- **WHAT IS EXPECTED**
Return every line from the records below with the string "demanda".

- **INPUT FOR THIS TASK**
══════════

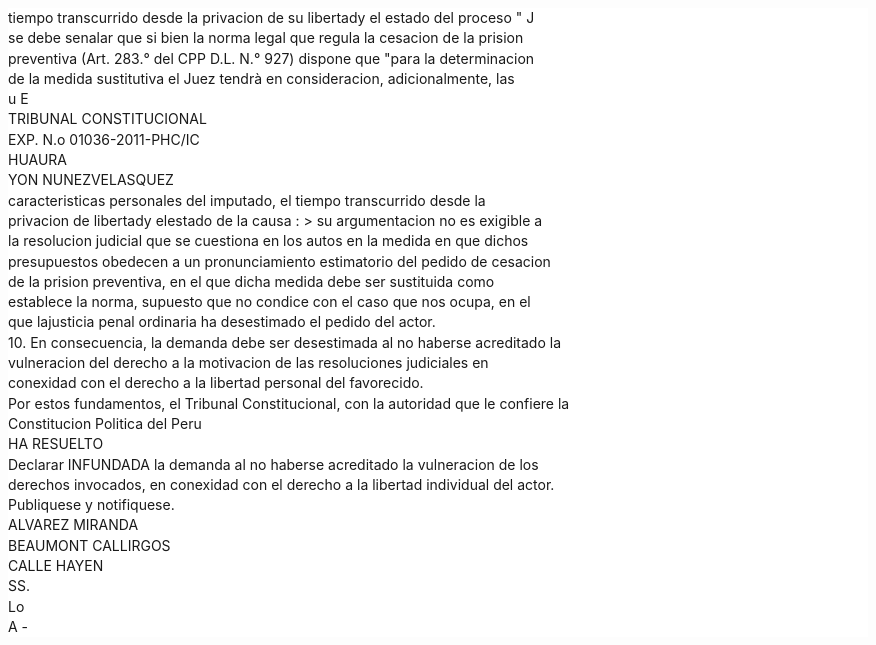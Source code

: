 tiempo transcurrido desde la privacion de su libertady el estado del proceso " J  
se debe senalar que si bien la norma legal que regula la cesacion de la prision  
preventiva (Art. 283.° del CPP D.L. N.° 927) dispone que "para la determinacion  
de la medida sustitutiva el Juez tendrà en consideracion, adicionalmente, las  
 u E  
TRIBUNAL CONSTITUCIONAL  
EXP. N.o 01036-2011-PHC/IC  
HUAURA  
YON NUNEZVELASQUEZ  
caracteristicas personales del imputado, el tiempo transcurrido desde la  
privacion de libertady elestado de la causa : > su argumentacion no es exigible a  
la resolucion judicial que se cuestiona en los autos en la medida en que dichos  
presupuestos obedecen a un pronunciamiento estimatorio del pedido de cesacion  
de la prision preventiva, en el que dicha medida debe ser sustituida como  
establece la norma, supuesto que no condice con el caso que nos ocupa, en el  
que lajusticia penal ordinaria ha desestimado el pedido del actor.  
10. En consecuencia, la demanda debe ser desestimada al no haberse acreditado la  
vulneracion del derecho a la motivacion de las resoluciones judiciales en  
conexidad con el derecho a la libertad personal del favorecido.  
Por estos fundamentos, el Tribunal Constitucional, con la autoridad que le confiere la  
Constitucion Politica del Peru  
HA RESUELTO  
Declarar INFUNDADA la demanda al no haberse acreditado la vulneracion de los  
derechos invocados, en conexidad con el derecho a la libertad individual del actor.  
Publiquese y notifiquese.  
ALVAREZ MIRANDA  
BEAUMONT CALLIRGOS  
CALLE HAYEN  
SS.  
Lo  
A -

══════════

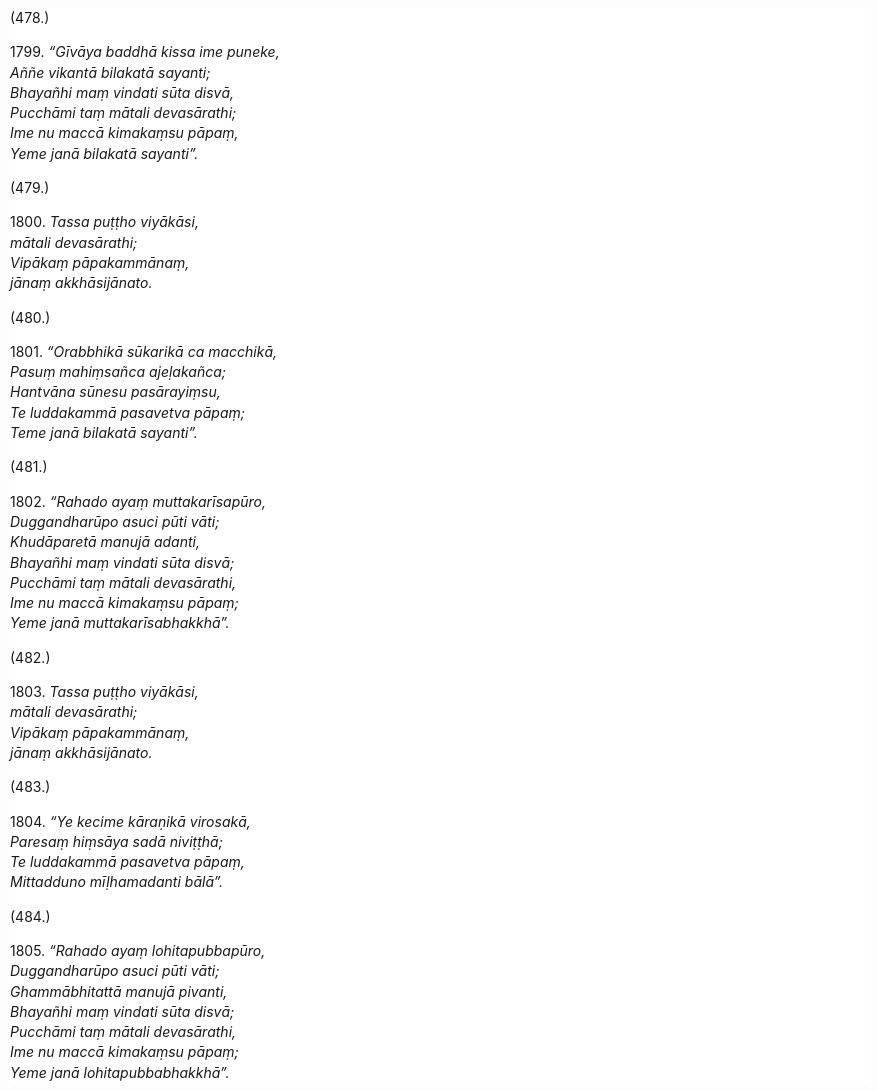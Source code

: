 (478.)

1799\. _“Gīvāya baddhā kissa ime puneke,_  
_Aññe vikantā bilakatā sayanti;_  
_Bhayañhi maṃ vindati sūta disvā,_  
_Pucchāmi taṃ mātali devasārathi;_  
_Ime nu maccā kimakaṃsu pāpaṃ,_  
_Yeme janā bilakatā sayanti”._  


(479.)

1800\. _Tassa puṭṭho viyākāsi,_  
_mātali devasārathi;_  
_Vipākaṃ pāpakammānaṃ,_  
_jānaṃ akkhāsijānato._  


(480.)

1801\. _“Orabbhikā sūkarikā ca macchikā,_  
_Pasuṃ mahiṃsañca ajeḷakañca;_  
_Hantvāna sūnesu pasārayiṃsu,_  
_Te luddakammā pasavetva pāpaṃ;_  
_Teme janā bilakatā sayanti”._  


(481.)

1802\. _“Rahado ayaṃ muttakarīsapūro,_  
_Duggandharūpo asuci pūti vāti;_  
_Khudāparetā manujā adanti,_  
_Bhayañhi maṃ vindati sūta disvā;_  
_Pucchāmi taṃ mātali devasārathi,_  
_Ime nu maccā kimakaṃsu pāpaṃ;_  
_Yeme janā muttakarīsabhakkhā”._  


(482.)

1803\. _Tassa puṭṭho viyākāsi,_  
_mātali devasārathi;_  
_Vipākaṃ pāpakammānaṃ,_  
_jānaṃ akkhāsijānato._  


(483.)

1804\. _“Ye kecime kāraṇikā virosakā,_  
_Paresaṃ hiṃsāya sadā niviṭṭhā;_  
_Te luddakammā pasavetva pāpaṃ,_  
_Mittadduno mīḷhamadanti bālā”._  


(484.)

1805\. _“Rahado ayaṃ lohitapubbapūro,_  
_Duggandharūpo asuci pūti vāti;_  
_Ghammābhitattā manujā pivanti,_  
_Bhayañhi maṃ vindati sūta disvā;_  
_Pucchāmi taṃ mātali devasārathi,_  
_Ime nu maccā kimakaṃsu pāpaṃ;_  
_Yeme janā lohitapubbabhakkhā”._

══════════

- **TASK RESULT**
10. En consecuencia, la demanda debe ser desestimada al no haberse acreditado la  
Declarar INFUNDADA la demanda al no haberse acreditado la vulneracion de los  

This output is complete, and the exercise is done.